* GIVEN RECORDS

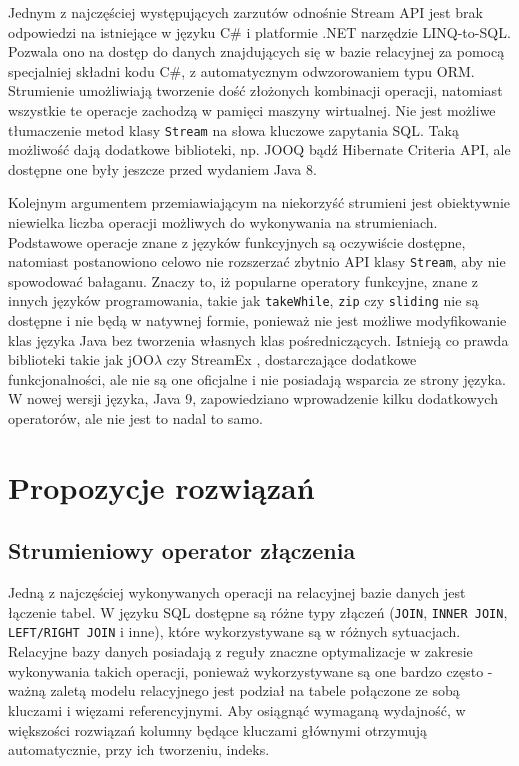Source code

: \documentclass[12pt]{extarticle}
\begin{document}
    Jednym z najczęściej występujących zarzutów odnośnie Stream API jest brak odpowiedzi na istniejące w języku C\# i platformie .NET narzędzie LINQ-to-SQL. Pozwala ono na dostęp do danych znajdujących się w bazie relacyjnej za pomocą specjalniej składni kodu C\#, z automatycznym odwzorowaniem typu ORM. Strumienie umożliwiają tworzenie dość złożonych kombinacji operacji, natomiast wszystkie te operacje zachodzą w pamięci maszyny wirtualnej. Nie jest możliwe tłumaczenie metod klasy \texttt{Stream} na słowa kluczowe zapytania SQL. Taką możliwość dają dodatkowe biblioteki, np. JOOQ bądź Hibernate Criteria API, ale dostępne one były jeszcze przed wydaniem Java 8. 

    Kolejnym argumentem przemiawiającym na niekorzyść strumieni jest obiektywnie niewielka liczba operacji możliwych do wykonywania na strumieniach. Podstawowe operacje znane z języków funkcyjnych są oczywiście dostępne, natomiast postanowiono celowo nie rozszerzać zbytnio API klasy \texttt{Stream}, aby nie spowodować bałaganu. Znaczy to, iż popularne operatory funkcyjne, znane z innych języków programowania, takie jak \texttt{takeWhile}, \texttt{zip} czy \texttt{sliding} nie są dostępne i nie będą w natywnej formie, ponieważ nie jest możliwe modyfikowanie klas języka Java bez tworzenia własnych klas pośredniczących. Istnieją co prawda biblioteki takie jak jOO$\lambda$ \cite{joolambda} czy StreamEx \cite{streamex}, dostarczające dodatkowe funkcjonalności, ale nie są one oficjalne i nie posiadają wsparcia ze strony języka. W nowej wersji języka, Java 9, zapowiedziano wprowadzenie kilku dodatkowych operatorów, ale nie jest to nadal to samo.


\section{Propozycje rozwiązań}

\subsection{Strumieniowy operator złączenia} \label{proposal}

    Jedną z najczęściej wykonywanych operacji na relacyjnej bazie danych jest łączenie tabel. W języku SQL dostępne są różne typy złączeń (\texttt{JOIN}, \texttt{INNER JOIN}, \texttt{LEFT/RIGHT JOIN} i inne), które wykorzystywane są w różnych sytuacjach. Relacyjne bazy danych posiadają z reguły znaczne optymalizacje w zakresie wykonywania takich operacji, ponieważ wykorzystywane są one bardzo często - ważną zaletą modelu relacyjnego jest podział na tabele połączone ze sobą kluczami i więzami referencyjnymi. Aby osiągnąć wymaganą wydajność, w większości rozwiązań kolumny będące kluczami głównymi otrzymują automatycznie, przy ich tworzeniu, indeks.
\end{document}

* WHAT NEEDS TO BE DONE
Retype everything in the material word for word, minus pictures.

* ANSWER TO THIS EXERCISE
Source code

: \documentclass[12pt]{extarticle}
\begin{document}
    Jednym z najczęściej występujących zarzutów odnośnie Stream API jest brak odpowiedzi na istniejące w języku C\# i platformie .NET narzędzie LINQ-to-SQL. Pozwala ono na dostęp do danych znajdujących się w bazie relacyjnej za pomocą specjalniej składni kodu C\#, z automatycznym odwzorowaniem typu ORM. Strumienie umożliwiają tworzenie dość złożonych kombinacji operacji, natomiast wszystkie te operacje zachodzą w pamięci maszyny wirtualnej. Nie jest możliwe tłumaczenie metod klasy \texttt{Stream} na słowa kluczowe zapytania SQL. Taką możliwość dają dodatkowe biblioteki, np. JOOQ bądź Hibernate Criteria API, ale dostępne one były jeszcze przed wydaniem Java 8. 

    Kolejnym argumentem przemiawiającym na niekorzyść strumieni jest obiektywnie niewielka liczba operacji możliwych do wykonywania na strumieniach. Podstawowe operacje znane z języków funkcyjnych są oczywiście dostępne, natomiast postanowiono celowo nie rozszerzać zbytnio API klasy \texttt{Stream}, aby nie spowodować bałaganu. Znaczy to, iż popularne operatory funkcyjne, znane z innych języków programowania, takie jak \texttt{takeWhile}, \texttt{zip} czy \texttt{sliding} nie są dostępne i nie będą w natywnej formie, ponieważ nie jest możliwe modyfikowanie klas języka Java bez tworzenia własnych klas pośredniczących. Istnieją co prawda biblioteki takie jak jOO$\lambda$ \cite{joolambda} czy StreamEx \cite{streamex}, dostarczające dodatkowe funkcjonalności, ale nie są one oficjalne i nie posiadają wsparcia ze strony języka. W nowej wersji języka, Java 9, zapowiedziano wprowadzenie kilku dodatkowych operatorów, ale nie jest to nadal to samo.


\section{Propozycje rozwiązań}

\subsection{Strumieniowy operator złączenia} \label{proposal}

    Jedną z najczęściej wykonywanych operacji na relacyjnej bazie danych jest łączenie tabel. W języku SQL dostępne są różne typy złączeń (\texttt{JOIN}, \texttt{INNER JOIN}, \texttt{LEFT/RIGHT JOIN} i inne), które wykorzystywane są w różnych sytuacjach. Relacyjne bazy danych posiadają z reguły znaczne optymalizacje w zakresie wykonywania takich operacji, ponieważ wykorzystywane są one bardzo często - ważną zaletą modelu relacyjnego jest podział na tabele połączone ze sobą kluczami i więzami referencyjnymi. Aby osiągnąć wymaganą wydajność, w większości rozwiązań kolumny będące kluczami głównymi otrzymują automatycznie, przy ich tworzeniu, indeks.
\end{document}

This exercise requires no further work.